For as much slack as I’m willing to cut the offense (more on that later), I was hoping to see a little more from the perimeter defense. Woodson had emphasized defensive rotations after both exhibitions, so I think the expectation was that they’d be crisper on that front.

On the other hand, perimeter defense relies on a lot of communication or chemistry, which tend to be the first thing you lose when you play with weird lineups. Indiana did a lot of that tonight and the perimeter defense may have just been a reflection of that.

The Stakes

The reason that I’m not panicking about the perimeter defense or the sometimes stagnant offense was that this was essentially a glorified exhibition game and it looked like Mike Woodson treated it as such.
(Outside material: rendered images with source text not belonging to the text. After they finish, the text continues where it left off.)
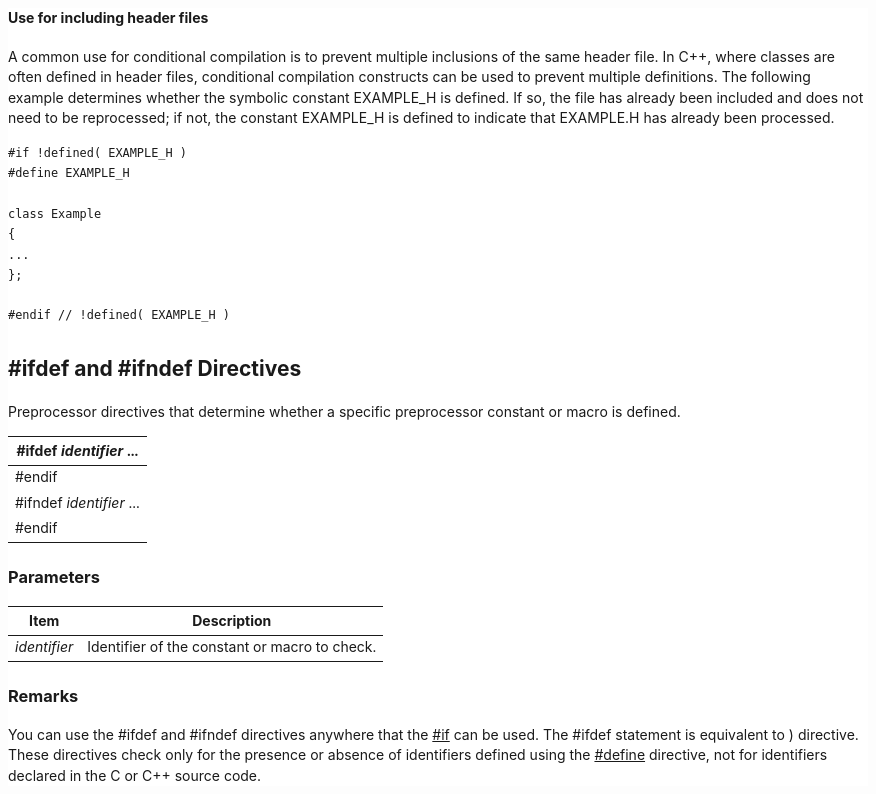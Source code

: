 

#### Use for including header files

A common use for conditional compilation is to prevent multiple inclusions of the same header file. In C++, where classes are often defined in header files, conditional compilation constructs can be used to prevent multiple definitions. The following example determines whether the symbolic constant EXAMPLE\_H is defined. If so, the file has already been included and does not need to be reprocessed; if not, the constant EXAMPLE\_H is defined to indicate that EXAMPLE.H has already been processed.


```
#if !defined( EXAMPLE_H )
#define EXAMPLE_H

class Example
{
...
};

#endif // !defined( EXAMPLE_H )
```

## \#ifdef and \#ifndef Directives

Preprocessor directives that determine whether a specific preprocessor constant or macro is defined.



| \#ifdef *identifier* ...  |
|---------------------------|
| \#endif                   |
| \#ifndef *identifier* ... |
| \#endif                   |



 

### Parameters



| Item                                                                              | Description                                               |
|-----------------------------------------------------------------------------------|-----------------------------------------------------------|
| <span id="identifier"></span><span id="IDENTIFIER"></span>*identifier*<br/> | Identifier of the constant or macro to check. <br/> |



 

### Remarks

You can use the \#ifdef and \#ifndef directives anywhere that the [\#if](dx-graphics-hlsl-appendix-pre-if.md) can be used. The \#ifdef statement is equivalent to ) directive. These directives check only for the presence or absence of identifiers defined using the [\#define](dx-graphics-hlsl-appendix-pre-define.md) directive, not for identifiers declared in the C or C++ source code.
That’s not to say that he wasn’t coaching to win. I just don’t think we’ll see a lot of those lineups again this season. It could be uncomfortable again in the future, but given the lack of experience at most positions this year, treating these games as exhibitions seems like a perfectly reasonable approach.

Mike Woodson is going to need some of these guys to step up for him later this season. This is why I was particularly interested in the rotations coming into the game today. It’s better to know now who he can count on when the competition gets stiffer.

Today, it was Gabe Cupps. The freshman point guard came off the bench to give Indiana a huge boost on defense, then hit an even bigger 3-pointer to bring Assembly Hall to its feet and give Indiana a more comfortable lead.

Significantly, Woodson went with a three guard lineup of Cupps, Trey Galloway, Xavier Johnson, Kel’el Ware, and Malik Reneau when he needed to regain control of the game. This is a smaller lineup than most expected from Indiana this year, so it may be something to keep an eye on.

Kel’el Ware

I do not think we have to worry much about Kel’el Ware’s “effort level” after today’s performance.

Ware looked like the best player on the court tonight, finishing with 13 points, 12 rebounds four assists, and three blocks. He would have had more blocks, but Florida Gulf Coast wisely stopped challenging him in the paint in the second half.

Perhaps most importantly, he tied with Trey Galloway for the most 3-point attempts tonight, knocking one down in the first half to establish his range early. This is simply not a weapon Indiana has had before.

For all the things that Trayce Jackson-Davis was great at, perimeter scoring was not one of them. Ware, on the other hand, can drag a defender out to the arc and beyond when he handles the ball, which allows him to initiate up top and find other guys on the perimeter, like when he kicked it out to Mackenzie Mgbako for a long two today.

He’ll need other guys around him to knock down more shots than they did today, but Ware demonstrated tonight that this will be a new look Indiana team with his skillset and size in the lineup.